── Study material ──
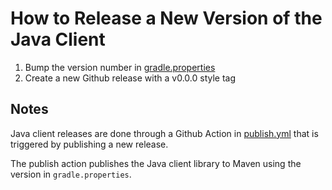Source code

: # How to Release a New Version of the Java Client

1. Bump the version number in [gradle.properties](https://github.com/hivemq/hivemq-mqtt-client/blob/master/gradle.properties#L1)
2. Create a new Github release with a v0.0.0 style tag

## Notes

Java client releases are done through a Github Action in [publish.yml](https://github.com/hivemq/hivemq-mqtt-client/blob/master/.github/workflows/publish.yml) that is triggered by publishing a new release.

The publish action publishes the Java client library to Maven using the version in `gradle.properties`.

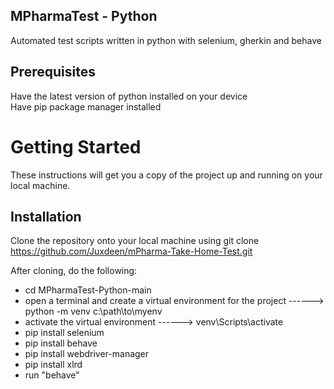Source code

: ## MPharmaTest - Python
Automated test scripts written in python with selenium, gherkin and behave

## Prerequisites
Have the latest version of python installed on your device\
Have pip package manager installed
 
# Getting Started
These instructions will get you a copy of the project up and running on your local machine.

## Installation
Clone the repository onto your local machine using git clone https://github.com/Juxdeen/mPharma-Take-Home-Test.git

After cloning, do the following:

- cd MPharmaTest-Python-main
- open a terminal and create a virtual environment for the project ------> python -m venv c:\path\to\myenv
- activate the virtual environment ------> venv\Scripts\activate
- pip install selenium
- pip install behave
- pip install webdriver-manager
- pip install xlrd
- run "behave"
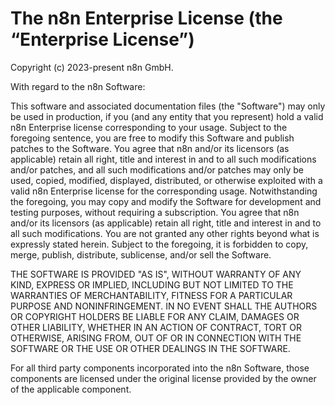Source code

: # The n8n Enterprise License (the “Enterprise License”)

Copyright (c) 2023-present n8n GmbH.

With regard to the n8n Software:

This software and associated documentation files (the "Software") may only be used in production, if
you (and any entity that you represent) hold a valid n8n Enterprise license corresponding to your
usage. Subject to the foregoing sentence, you are free to modify this Software and publish patches
to the Software. You agree that n8n and/or its licensors (as applicable) retain all right, title and
interest in and to all such modifications and/or patches, and all such modifications and/or patches
may only be used, copied, modified, displayed, distributed, or otherwise exploited with a valid n8n
Enterprise license for the corresponding usage. Notwithstanding the foregoing, you may copy and
modify the Software for development and testing purposes, without requiring a subscription. You
agree that n8n and/or its licensors (as applicable) retain all right, title and interest in and to
all such modifications. You are not granted any other rights beyond what is expressly stated herein.
Subject to the foregoing, it is forbidden to copy, merge, publish, distribute, sublicense, and/or
sell the Software.

THE SOFTWARE IS PROVIDED "AS IS", WITHOUT WARRANTY OF ANY KIND, EXPRESS OR IMPLIED, INCLUDING BUT
NOT LIMITED TO THE WARRANTIES OF MERCHANTABILITY, FITNESS FOR A PARTICULAR PURPOSE AND
NONINFRINGEMENT. IN NO EVENT SHALL THE AUTHORS OR COPYRIGHT HOLDERS BE LIABLE FOR ANY CLAIM, DAMAGES
OR OTHER LIABILITY, WHETHER IN AN ACTION OF CONTRACT, TORT OR OTHERWISE, ARISING FROM, OUT OF OR IN
CONNECTION WITH THE SOFTWARE OR THE USE OR OTHER DEALINGS IN THE SOFTWARE.

For all third party components incorporated into the n8n Software, those components are licensed
under the original license provided by the owner of the applicable component.
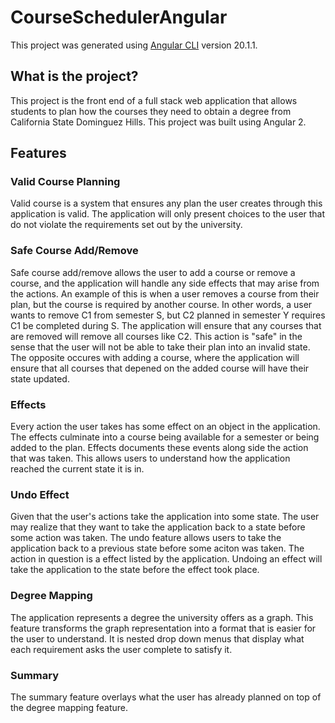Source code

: # CourseSchedulerAngular

This project was generated using [Angular CLI](https://github.com/angular/angular-cli) version 20.1.1.

## What is the project? 
This project is the front end of a full stack web application that allows 
students to plan how the courses they need to obtain a degree from California State 
Dominguez Hills. This project was built using Angular 2. 


## Features

### Valid Course Planning

Valid course is a system that ensures any plan the user creates through this application
is valid. The application will only present choices to the user that do not violate
the requirements set out by the university.

### Safe Course Add/Remove
Safe course add/remove allows the user to add a course or remove a course, and the application
will handle any side effects that may arise from the actions. An example of this is when a user removes a course
from their plan, but the course is required by another course. In other words, a user wants to remove C1 from semester S, but
C2 planned in semester Y requires C1 be completed during S. The application will ensure
that any courses that are removed will remove all courses like C2. This action is "safe" in the sense that 
the user will not be able to take their plan into an invalid state. The opposite occures with adding a course, where the 
application will ensure that all courses that depened on the added course will have their state updated. 


### Effects
Every action the user takes has some effect on an object in the application. The effects 
culminate into a course being available for a semester or being added to the plan. Effects documents these events along side the 
action that was taken. This allows users to understand how the application reached the current state it 
is in.

### Undo Effect
Given that the user's actions take the application into some state. The user may realize that they 
want to take the application back to a state before some action was taken. The undo feature allows users to 
take the application back to a previous state before some aciton was taken. The action in question is a effect listed by the application. 
Undoing an effect will take the application to the state before the effect took place. 

### Degree Mapping
The application represents a degree the university offers as a graph. This feature transforms the graph representation
into a format that is easier for the user to understand. It is nested drop down menus that display what each requirement asks the user complete
 to satisfy it. 

### Summary
The summary feature overlays what the user has already planned on top of the degree mapping feature. 
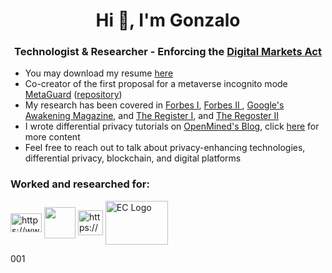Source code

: <h1 align="center">Hi 👋, I'm Gonzalo</h1>

<h3 align="center">
  Technologist & Researcher - Enforcing the 
  <a href="https://commission.europa.eu/strategy-and-policy/priorities-2019-2024/europe-fit-digital-age/digital-markets-act-ensuring-fair-and-open-digital-markets_en">
    Digital Markets Act
  </a>
</h3>

<ul>
  <li>You may download my resume <a href="https://github.com/gonzalo-munillag/Resume/raw/main/Resume.pdf">here</a></li>

  <li>Co-creator of the first proposal for a metaverse incognito mode <a href="https://rdi.berkeley.edu/metaverse/">MetaGuard</a> (<a href="https://github.com/MetaGuard">repository</a>)</li>

  <li>My research has been covered in <a href="https://www.forbes.com/sites/dylansloan/2022/08/09/worried-your-phone-is-spying-on-you-just-wait-until-youre-inside-it/?sh=5960119c5794">Forbes I</a>, <a href="https://www.forbes.com/sites/craigsmith/2024/07/11/new-privacy-tools-promise-protection-from-prying-eyes/">Forbes II </a>, <a href="https://about.google/intl/de_AE/stories/differential-privacy/">Google's Awakening Magazine</a>, and <a href="https://www.theregister.com/2022/07/29/metaverse_privacy_study/">The Register I</a>, and <a href="https://www.theregister.com/2022/08/18/metaguard_promises_protection_from_metaverse/">The Regoster II</a></li>

  <li>I wrote differential privacy tutorials on <a href="https://blog.openmined.org/author/gonzalo/">OpenMined's Blog</a>, click <a href="https://github.com/gonzalo-munillag/Blog">here</a> for more content</li>

  <li>Feel free to reach out to talk about privacy-enhancing technologies, differential privacy, blockchain, and digital platforms</li>
</ul>

<h3 align="left">Worked and researched for:</h3>
<p align="left">
<a href="https://www.tum.de/en/" target="blank"><img align="center" src="https://upload.wikimedia.org/wikipedia/commons/c/c8/Logo_of_the_Technical_University_of_Munich.svg" alt="https://www.tum.de/en/" height="30" width="50" /></a>
<a href="https://eecs.berkeley.edu/" target="blank"><img align="center" src="https://petris.org/wp-content/uploads/2018/05/UC-Berkeley-Logo-300x300.png" height="50" width="50" /></a>
<a href="https://www.bmw.com/en/index.html" target="blank"><img align="center" src="https://www.bmw.com/etc.clientlibs/settings/wcm/designs/bmwcom/base/resources/ci2020/img/logo-light.svg" alt="https://www.bmw.com/en/index.html" height="40" width="40" /></a>
<a href="https://commission.europa.eu/strategy-and-policy/priorities-2019-2024/europe-fit-digital-age/digital-markets-act-ensuring-fair-and-open-digital-markets_en" target="_blank">
  <img align="center" src="https://upload.wikimedia.org/wikipedia/commons/thumb/8/84/European_Commission.svg/2560px-European_Commission.svg.png" alt="EC Logo" height="70" width="100">
</a>

</p>



<!-- <h3 align="left">Connect with me:</h3>
<p align="left">
<a href="https://twitter.com/g_munilla" target="blank"><img align="center" src="https://www.imore.com/sites/imore.com/files/styles/large/public/field/image/2019/12/twitter-logo.jpg" height="30" width="40" /></a>
<a href="https://www.linkedin.com/in/gonzalo-munilla/" target="blank"><img align="center" src="https://logospng.org/download/linkedin/logo-linkedin-icon-2048.png" alt="https://www.linkedin.com/in/gonzalo-munilla/" height="40" width="40" /></a>
</p>-->

<!-- <h3 align="left">Languages and Tools:</h3>
<p align="left">
<a href="https://www.python.org" target="_blank"> <img src="https://raw.githubusercontent.com/devicons/devicon/master/icons/python/python-original.svg" alt="python" width="40" height="40"/> </a> 
<a href="https://pytorch.org/" target="_blank"> <img src="https://www.vectorlogo.zone/logos/pytorch/pytorch-icon.svg" alt="pytorch" width="40" height="40"/> </a> 
<a href="https://www.tensorflow.org" target="_blank"> <img src="https://www.vectorlogo.zone/logos/tensorflow/tensorflow-icon.svg" alt="tensorflow" width="40" height="40"/> 
<a href="https://docs.soliditylang.org/en/v0.8.3/" target="_blank"> <img src="https://github.com/vscode-icons/vscode-icons/blob/master/icons/file_type_solidity.svg" alt="solidity" width="40" height="40"/> </a> </p>

<p><img align="center" src="https://github-readme-stats.vercel.app/api/top-langs?username=gonzalo-munillag&show_icons=true&locale=en&layout=compact" alt="gonzalo-munillag" /></p> -->

001
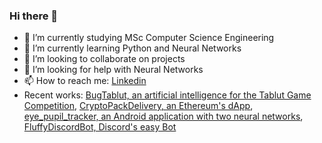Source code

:### Hi there 👋



- 🔭 I’m currently studying MSc Computer Science Engineering
- 🌱 I’m currently learning Python and Neural Networks
- 👯 I’m looking to collaborate on projects
- 🤔 I’m looking for help with Neural Networks
- 📫 How to reach me: [Linkedin](https://www.linkedin.com/in/filippoveronesi)
- Recent works: [BugTablut, an artificial intelligence for the Tablut Game Competition](https://github.com/DaniDF/BugTablutChallenge), [CryptoPackDelivery, an Ethereum's dApp](https://github.com/luigidinuzzo/CryptoPackDelivery), [eye_pupil_tracker, an Android application with two neural networks](https://github.com/DaniDF/eye_pupil_tracker), [FluffyDiscordBot, Discord's easy Bot](https://github.com/filippoveronesi/FluffyDiscordBot)
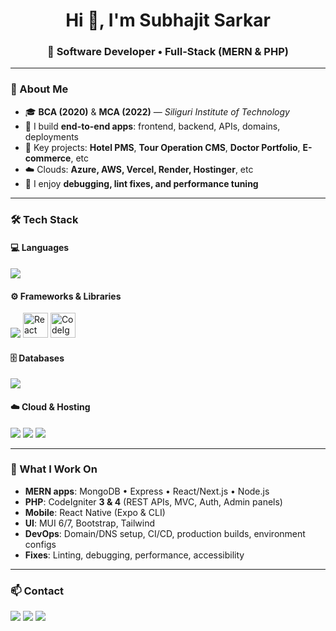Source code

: <h1 align="center">Hi 👋, I'm Subhajit Sarkar</h1>
<h3 align="center">🚀 Software Developer • Full-Stack (MERN & PHP)</h3>

---

### 🌟 About Me
- 🎓 **BCA (2020)** & **MCA (2022)** — *Siliguri Institute of Technology*
- 💼 I build **end-to-end apps**: frontend, backend, APIs, domains, deployments
- 🧩 Key projects: **Hotel PMS**, **Tour Operation CMS**, **Doctor Portfolio**, **E-commerce**, etc
- ☁️ Clouds: **Azure, AWS, Vercel, Render, Hostinger**, etc
- 🔧 I enjoy **debugging, lint fixes, and performance tuning**

---

### 🛠️ Tech Stack

#### 💻 Languages
<p>
  <img src="https://skillicons.dev/icons?i=php,js,java,python,html,css" />
</p>

#### ⚙️ Frameworks & Libraries
<p>
  <!-- Use skillicons for the common ones -->
  <img src="https://skillicons.dev/icons?i=react,nextjs,express,nodejs,bootstrap,tailwind,materialui" />
  <!-- React Native: custom official logo -->
  <img src="https://reactnative.dev/img/header_logo.svg" height="40" alt="React Native" title="React Native" />
  <!-- CodeIgniter: devicon CDN -->
  <img src="https://cdn.jsdelivr.net/gh/devicons/devicon/icons/codeigniter/codeigniter-plain.svg" height="40" alt="CodeIgniter" title="CodeIgniter (v3 & v4)" />
</p>

#### 🗄️ Databases
<p>
  <img src="https://skillicons.dev/icons?i=mongodb,mysql" />
</p>

#### ☁️ Cloud & Hosting
<p>
  <img src="https://skillicons.dev/icons?i=azure,aws,vercel" />
  <img src="https://img.shields.io/badge/Render-000000?style=for-the-badge&logo=render&logoColor=white" />
  <img src="https://img.shields.io/badge/Hostinger-673DE6?style=for-the-badge&logo=hostinger&logoColor=white" />
</p>

---

### 🧩 What I Work On
- **MERN apps**: MongoDB • Express • React/Next.js • Node.js  
- **PHP**: CodeIgniter **3 & 4** (REST APIs, MVC, Auth, Admin panels)  
- **Mobile**: React Native (Expo & CLI)  
- **UI**: MUI 6/7, Bootstrap, Tailwind  
- **DevOps**: Domain/DNS setup, CI/CD, production builds, environment configs  
- **Fixes**: Linting, debugging, performance, accessibility

---

### 📫 Contact
<p align="left">
  <a href="mailto:subhajitsarkar148@gmail.com"><img src="https://img.shields.io/badge/Gmail-D14836.svg?style=for-the-badge&logo=gmail&logoColor=white"/></a>
  <a href="https://www.linkedin.com/in/subhajit-sarkar-04a83b216"><img src="https://img.shields.io/badge/LinkedIn-0077B5.svg?style=for-the-badge&logo=linkedin&logoColor=white"/></a>
  <a href="https://github.com/subho781"><img src="https://img.shields.io/badge/GitHub-181717.svg?style=for-the-badge&logo=github&logoColor=white"/></a>
</p>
───
Task brief: Take the lines above from the one containing "is valid. The" down to the one containing "take the application back to a previous", and transcribe them exactly, both ends included.

Written response:
is valid. The application will only present choices to the user that do not violate
the requirements set out by the university.

### Safe Course Add/Remove
Safe course add/remove allows the user to add a course or remove a course, and the application
will handle any side effects that may arise from the actions. An example of this is when a user removes a course
from their plan, but the course is required by another course. In other words, a user wants to remove C1 from semester S, but
C2 planned in semester Y requires C1 be completed during S. The application will ensure
that any courses that are removed will remove all courses like C2. This action is "safe" in the sense that 
the user will not be able to take their plan into an invalid state. The opposite occures with adding a course, where the 
application will ensure that all courses that depened on the added course will have their state updated. 


### Effects
Every action the user takes has some effect on an object in the application. The effects 
culminate into a course being available for a semester or being added to the plan. Effects documents these events along side the 
action that was taken. This allows users to understand how the application reached the current state it 
is in.

### Undo Effect
Given that the user's actions take the application into some state. The user may realize that they 
want to take the application back to a state before some action was taken. The undo feature allows users to 
take the application back to a previous state before some aciton was taken. The action in question is a effect listed by the application. 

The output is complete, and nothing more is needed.